╭─ Material to process

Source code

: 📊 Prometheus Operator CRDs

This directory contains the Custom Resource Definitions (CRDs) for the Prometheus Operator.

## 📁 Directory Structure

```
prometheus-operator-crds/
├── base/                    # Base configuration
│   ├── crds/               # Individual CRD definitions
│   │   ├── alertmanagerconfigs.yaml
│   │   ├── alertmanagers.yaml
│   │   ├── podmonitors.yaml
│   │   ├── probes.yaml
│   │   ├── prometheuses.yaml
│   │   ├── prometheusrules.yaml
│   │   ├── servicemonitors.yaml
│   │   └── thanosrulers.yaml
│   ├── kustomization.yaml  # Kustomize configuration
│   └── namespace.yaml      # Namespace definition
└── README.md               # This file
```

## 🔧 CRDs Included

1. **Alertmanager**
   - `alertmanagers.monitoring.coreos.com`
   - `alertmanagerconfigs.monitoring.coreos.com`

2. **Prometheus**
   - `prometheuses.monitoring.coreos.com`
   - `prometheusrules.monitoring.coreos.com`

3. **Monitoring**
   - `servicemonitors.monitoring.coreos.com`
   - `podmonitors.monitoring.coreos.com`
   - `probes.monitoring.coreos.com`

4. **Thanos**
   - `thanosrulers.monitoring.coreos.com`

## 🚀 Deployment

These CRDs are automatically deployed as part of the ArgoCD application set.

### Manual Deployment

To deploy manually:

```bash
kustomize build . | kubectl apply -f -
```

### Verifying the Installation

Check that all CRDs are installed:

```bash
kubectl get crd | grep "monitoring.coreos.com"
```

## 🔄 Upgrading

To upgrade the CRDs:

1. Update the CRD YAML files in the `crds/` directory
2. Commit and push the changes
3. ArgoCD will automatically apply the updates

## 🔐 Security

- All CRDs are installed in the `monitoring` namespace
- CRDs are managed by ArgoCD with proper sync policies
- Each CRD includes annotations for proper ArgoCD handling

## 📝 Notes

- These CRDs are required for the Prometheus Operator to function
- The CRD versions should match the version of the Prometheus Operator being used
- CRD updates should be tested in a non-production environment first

╰─
╭─ Material to process

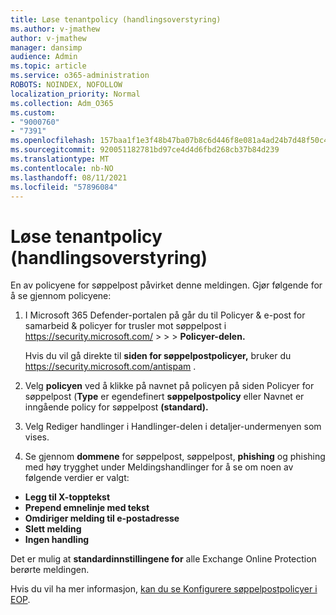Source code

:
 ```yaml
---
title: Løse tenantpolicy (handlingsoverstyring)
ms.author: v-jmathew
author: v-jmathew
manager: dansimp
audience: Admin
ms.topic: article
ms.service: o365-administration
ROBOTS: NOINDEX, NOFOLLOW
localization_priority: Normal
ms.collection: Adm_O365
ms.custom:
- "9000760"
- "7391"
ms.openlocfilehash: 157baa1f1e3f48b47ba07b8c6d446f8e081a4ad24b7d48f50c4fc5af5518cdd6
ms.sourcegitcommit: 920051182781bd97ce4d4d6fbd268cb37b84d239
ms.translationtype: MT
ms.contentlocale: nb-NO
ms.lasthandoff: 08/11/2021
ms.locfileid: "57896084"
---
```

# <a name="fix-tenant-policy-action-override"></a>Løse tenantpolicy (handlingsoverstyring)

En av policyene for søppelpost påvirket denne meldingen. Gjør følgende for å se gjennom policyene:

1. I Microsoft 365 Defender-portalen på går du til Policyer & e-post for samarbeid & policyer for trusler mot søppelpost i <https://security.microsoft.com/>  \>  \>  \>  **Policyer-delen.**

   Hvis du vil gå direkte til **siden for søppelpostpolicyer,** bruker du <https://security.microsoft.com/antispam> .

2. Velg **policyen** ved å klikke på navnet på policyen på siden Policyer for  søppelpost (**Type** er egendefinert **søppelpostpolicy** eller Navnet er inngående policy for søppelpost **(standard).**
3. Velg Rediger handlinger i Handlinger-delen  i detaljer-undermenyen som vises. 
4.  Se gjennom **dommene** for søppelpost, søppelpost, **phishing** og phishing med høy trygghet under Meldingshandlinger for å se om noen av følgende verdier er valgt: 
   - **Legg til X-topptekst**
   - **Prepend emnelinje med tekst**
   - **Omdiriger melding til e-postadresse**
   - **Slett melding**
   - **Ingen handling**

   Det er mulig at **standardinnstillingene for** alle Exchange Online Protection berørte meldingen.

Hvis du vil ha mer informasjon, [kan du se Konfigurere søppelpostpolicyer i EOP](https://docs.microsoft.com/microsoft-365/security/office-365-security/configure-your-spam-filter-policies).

╰─

About this task:
Restate word for word only the lines above from the line containing "4. **Thanos**" to the line containing "- CRD updates", both of them included.

Completed exercise:
4. **Thanos**
   - `thanosrulers.monitoring.coreos.com`

## 🚀 Deployment

These CRDs are automatically deployed as part of the ArgoCD application set.

### Manual Deployment

To deploy manually:

```bash
kustomize build . | kubectl apply -f -
```

### Verifying the Installation

Check that all CRDs are installed:

```bash
kubectl get crd | grep "monitoring.coreos.com"
```

## 🔄 Upgrading

To upgrade the CRDs:

1. Update the CRD YAML files in the `crds/` directory
2. Commit and push the changes
3. ArgoCD will automatically apply the updates

## 🔐 Security

- All CRDs are installed in the `monitoring` namespace
- CRDs are managed by ArgoCD with proper sync policies
- Each CRD includes annotations for proper ArgoCD handling

## 📝 Notes

- These CRDs are required for the Prometheus Operator to function
- The CRD versions should match the version of the Prometheus Operator being used
- CRD updates should be tested in a non-production environment first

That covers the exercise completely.